The selection of video art works by Rivane Neuenschwander (Brazil), Jacco Olivier (The Netherlands) and Jennifer Steinkamp (USA) shows how some contemporary artists use new technologies to bring painting beyond its classical limits. Thanks to the wide possibilities of projections and computer animations, the traditional genres of landscape and portrait gain movement and change shape, perspective or colour. Through the interaction with sound and architecture, painting abandons its static character, expands from the bounds of the canvas and explores new conceptual and aesthetical territories.
JACCO OLIVIER (Goes, The Netherlands, b. 1972)
Jacco Olivier has recently created a series of “Moving Pictures” that bring the classical horizons of painting into new areas of technical development and visual pleasure. Jacco Olivier departs from modern painting and he creates a series of pictures with abstract or figurative landscapes. He photographs and films these fragments to produce vivid and poetic animations. Landscapes and human figures become abstract compositions while abstract forms become suddenly figures and real things. These visual narratives are humorous and casual reflections on our world.
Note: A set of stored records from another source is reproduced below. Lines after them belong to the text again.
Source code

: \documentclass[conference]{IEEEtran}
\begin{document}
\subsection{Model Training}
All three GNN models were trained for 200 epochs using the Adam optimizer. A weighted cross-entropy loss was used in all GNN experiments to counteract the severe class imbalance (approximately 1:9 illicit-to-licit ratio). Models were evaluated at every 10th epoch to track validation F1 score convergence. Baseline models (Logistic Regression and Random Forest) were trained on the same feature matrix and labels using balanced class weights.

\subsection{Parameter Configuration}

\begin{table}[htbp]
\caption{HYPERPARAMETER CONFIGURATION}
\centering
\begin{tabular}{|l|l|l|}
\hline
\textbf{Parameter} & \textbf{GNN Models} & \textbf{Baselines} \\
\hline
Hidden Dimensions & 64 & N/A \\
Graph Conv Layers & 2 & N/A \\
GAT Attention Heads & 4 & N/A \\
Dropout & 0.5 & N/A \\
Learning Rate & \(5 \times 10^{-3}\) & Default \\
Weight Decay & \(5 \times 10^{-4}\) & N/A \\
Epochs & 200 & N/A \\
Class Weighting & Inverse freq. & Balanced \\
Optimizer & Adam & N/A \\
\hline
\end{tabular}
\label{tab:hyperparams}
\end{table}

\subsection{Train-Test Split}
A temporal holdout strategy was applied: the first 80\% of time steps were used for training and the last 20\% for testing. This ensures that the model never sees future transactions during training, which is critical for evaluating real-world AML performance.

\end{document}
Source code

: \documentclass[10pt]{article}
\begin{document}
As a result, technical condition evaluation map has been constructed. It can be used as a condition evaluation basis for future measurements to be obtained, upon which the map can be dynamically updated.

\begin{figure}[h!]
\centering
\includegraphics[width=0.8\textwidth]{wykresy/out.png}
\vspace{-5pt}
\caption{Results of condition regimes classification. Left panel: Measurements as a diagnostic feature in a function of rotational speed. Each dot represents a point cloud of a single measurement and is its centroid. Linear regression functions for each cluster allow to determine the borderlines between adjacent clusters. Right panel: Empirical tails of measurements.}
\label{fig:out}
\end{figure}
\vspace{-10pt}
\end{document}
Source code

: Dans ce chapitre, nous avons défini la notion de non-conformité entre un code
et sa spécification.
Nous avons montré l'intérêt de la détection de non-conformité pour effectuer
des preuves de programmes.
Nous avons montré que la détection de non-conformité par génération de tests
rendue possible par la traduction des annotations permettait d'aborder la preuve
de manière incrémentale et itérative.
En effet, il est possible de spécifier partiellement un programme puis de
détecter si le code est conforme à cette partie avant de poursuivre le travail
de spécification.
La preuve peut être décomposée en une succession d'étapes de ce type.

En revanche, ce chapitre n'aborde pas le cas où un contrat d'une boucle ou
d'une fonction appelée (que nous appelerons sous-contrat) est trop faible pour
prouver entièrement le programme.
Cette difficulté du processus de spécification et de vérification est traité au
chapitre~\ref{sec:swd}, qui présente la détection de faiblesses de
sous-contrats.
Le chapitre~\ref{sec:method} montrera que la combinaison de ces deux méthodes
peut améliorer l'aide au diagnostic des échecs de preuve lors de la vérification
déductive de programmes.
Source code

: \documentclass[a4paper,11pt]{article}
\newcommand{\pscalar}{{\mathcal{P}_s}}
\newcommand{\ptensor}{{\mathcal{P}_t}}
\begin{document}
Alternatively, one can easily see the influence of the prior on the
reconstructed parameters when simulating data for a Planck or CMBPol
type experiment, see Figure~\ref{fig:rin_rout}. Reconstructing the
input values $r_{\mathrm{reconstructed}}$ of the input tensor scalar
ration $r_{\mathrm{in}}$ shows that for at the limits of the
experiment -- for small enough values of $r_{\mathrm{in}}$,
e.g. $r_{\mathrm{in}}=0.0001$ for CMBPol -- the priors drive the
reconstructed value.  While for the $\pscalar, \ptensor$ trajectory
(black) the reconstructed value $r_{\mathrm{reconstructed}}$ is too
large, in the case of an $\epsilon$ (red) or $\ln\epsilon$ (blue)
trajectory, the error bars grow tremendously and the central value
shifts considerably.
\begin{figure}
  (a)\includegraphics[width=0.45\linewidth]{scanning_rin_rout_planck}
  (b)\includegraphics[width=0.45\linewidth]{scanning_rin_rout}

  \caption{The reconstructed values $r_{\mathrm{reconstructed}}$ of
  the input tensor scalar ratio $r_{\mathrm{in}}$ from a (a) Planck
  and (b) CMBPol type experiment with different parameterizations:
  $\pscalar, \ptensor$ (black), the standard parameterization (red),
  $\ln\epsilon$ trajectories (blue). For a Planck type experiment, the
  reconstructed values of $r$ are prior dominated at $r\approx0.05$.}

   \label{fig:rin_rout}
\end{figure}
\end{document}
Their meaning is enhanced by the interconnection of the images and the sound tracks.
JENNIFER STEINKAMP (Denver, USA, b. 1958)
Jennifer Steinkamp uses computer animation to create virtual forms that provoke new perceptions of the architectural spaces where they are projected. Eye Catching 5 shows the image of a young tree in motion. The foliage, the branches and the trunk bow down, stretch up and rotate smoothly. This image belongs to a series of trees that were specifically created for the Yerebatan Cistern in 2003 during the 8th International Istanbul Biennial. Creating simulated images of fake natural elements and exploring the notions of gravity, turbulence and wind, Steinkamp provides a fascinating and non-narrative visual experience. Her projections bring painting beyond its classical limits. She reinvents the forms of nature, dematerialises the space and produces complex interactions between the viewer and the artwork.
RIVANE NEUENSCHWANDER (Belo Horizonte, Brazil, b. 1967)
The artist Rivane Neuenschwander connects science and language in order to reinscribe culture into nature. Love Lettering is a video made with her brother, a neuroscientist at the Max Planck Institute for Brain Research in Frankfurt. Words taken from love letters were cut out and attached to the tails of red-orange fish in an aquarium. The trajectories of the undulating fish compose disconnected or intensified combinations of meanings: “Late – wish – hotel”… “your - talking", and so on. This film includes the perspective of two readers: the real, intended recipient of the original letter and the viewer who sees it recomposed by chance. Combining formal systems with organic forces, Rivane Neuenschwander proposes a new balance between art and nature... Her art suggests that destiny can be changed by interfering through simple means, like writing or tearing a love letter, with the flow of what seems predetermined.
This video art exhibition was curated by Rosa Martinez.